» **Exercise objective**: Your response must be made up of each line in the data below that contains the string "autoconfigure".

» **Information given**:
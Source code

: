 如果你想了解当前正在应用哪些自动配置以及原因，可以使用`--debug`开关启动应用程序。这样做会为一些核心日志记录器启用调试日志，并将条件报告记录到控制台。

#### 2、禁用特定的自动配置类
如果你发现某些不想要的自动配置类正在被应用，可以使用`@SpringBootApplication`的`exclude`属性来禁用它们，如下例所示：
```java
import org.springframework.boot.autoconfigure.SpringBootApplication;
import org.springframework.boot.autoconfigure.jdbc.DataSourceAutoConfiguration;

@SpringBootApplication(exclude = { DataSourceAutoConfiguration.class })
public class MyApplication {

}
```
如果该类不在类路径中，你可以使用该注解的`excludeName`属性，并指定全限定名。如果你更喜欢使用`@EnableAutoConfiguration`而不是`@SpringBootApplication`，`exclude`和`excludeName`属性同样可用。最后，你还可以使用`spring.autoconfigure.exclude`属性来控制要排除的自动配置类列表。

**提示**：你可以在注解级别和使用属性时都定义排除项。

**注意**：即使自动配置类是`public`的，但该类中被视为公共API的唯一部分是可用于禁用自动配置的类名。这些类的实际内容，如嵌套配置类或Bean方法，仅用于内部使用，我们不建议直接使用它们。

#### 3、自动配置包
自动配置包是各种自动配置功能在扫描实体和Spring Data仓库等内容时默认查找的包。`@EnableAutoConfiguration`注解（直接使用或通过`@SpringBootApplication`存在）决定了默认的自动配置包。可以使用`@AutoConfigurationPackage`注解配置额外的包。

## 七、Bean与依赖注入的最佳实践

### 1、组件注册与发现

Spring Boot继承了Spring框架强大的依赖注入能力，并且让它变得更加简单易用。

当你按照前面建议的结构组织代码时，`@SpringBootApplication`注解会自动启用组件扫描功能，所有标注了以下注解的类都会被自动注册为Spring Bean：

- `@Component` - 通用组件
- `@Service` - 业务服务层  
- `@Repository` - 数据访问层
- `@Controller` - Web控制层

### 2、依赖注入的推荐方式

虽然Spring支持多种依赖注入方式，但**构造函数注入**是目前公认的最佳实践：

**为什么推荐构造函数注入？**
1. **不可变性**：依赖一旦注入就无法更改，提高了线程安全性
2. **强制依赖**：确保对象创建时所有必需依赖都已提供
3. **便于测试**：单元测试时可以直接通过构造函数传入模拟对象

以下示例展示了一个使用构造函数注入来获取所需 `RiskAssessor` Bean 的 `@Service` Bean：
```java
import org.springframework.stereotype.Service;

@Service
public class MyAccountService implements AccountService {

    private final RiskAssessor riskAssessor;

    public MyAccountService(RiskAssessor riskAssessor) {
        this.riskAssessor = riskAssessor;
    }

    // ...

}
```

» **Result**:
import org.springframework.boot.autoconfigure.SpringBootApplication;
import org.springframework.boot.autoconfigure.jdbc.DataSourceAutoConfiguration;
如果该类不在类路径中，你可以使用该注解的`excludeName`属性，并指定全限定名。如果你更喜欢使用`@EnableAutoConfiguration`而不是`@SpringBootApplication`，`exclude`和`excludeName`属性同样可用。最后，你还可以使用`spring.autoconfigure.exclude`属性来控制要排除的自动配置类列表。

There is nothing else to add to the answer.